- Born: October 9, 1913 Portland, Indiana, U.S.
- Died: December 14, 2001 (aged 88) Los Angeles, California, U.S.
- Occupations: Radio and television producer
- Known for: You Bet Your Life People Are Funny House Party The Adventures of Ozzie and Harriet
- Spouse(s): Beth Pingree^{[citation needed]} Helen Parrish Valerie McDonald^{[citation needed]}
- Children: 2

= John Guedel =

American television producer

John Guedel (October 9, 1913 – December 14, 2001) was an American radio and television producer who co-created and produced Art Linkletter's and Groucho Marx's most important and successful broadcast properties, including You Bet Your Life, House Party and People Are Funny. He also created The Adventures of Ozzie and Harriet and is sometimes credited with the first singing radio commercial in 1937. He was a producer for The Charlotte Greenwood Show on radio.
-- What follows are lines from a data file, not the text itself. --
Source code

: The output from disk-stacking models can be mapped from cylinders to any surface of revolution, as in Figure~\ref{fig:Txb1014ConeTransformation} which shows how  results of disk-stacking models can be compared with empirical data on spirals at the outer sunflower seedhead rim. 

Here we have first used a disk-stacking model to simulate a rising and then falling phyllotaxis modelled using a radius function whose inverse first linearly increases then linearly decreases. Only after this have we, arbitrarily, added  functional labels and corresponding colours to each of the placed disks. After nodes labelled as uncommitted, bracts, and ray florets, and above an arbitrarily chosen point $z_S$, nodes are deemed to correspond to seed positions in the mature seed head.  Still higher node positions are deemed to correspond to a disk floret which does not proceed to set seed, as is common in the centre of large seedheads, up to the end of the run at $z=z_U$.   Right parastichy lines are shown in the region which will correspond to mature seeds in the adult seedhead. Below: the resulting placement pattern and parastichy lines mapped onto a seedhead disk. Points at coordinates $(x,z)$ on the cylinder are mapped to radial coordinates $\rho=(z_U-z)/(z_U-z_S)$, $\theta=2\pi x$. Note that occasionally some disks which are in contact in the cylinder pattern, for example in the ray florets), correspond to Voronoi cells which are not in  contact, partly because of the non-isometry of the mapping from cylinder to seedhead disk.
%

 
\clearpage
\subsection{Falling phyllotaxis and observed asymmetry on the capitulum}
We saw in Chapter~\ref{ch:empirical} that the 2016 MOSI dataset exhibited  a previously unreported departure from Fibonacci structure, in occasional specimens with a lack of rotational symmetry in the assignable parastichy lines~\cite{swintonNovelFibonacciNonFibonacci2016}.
Earlier in his career, he wrote for Hal Roach Studios, including work on the Laurel and Hardy and Our Gang series. In the 1946 film People Are Funny, Guedel was portrayed by actor Phillip Reed.

One of his less successful creations was a daytime soap opera, For Better or Worse, for which he also served as executive producer. It preceded his House Party show during 1959–1960 but lasted only one season.

==Personal life==
In 1957–1959 he was married to actress Helen Parrish.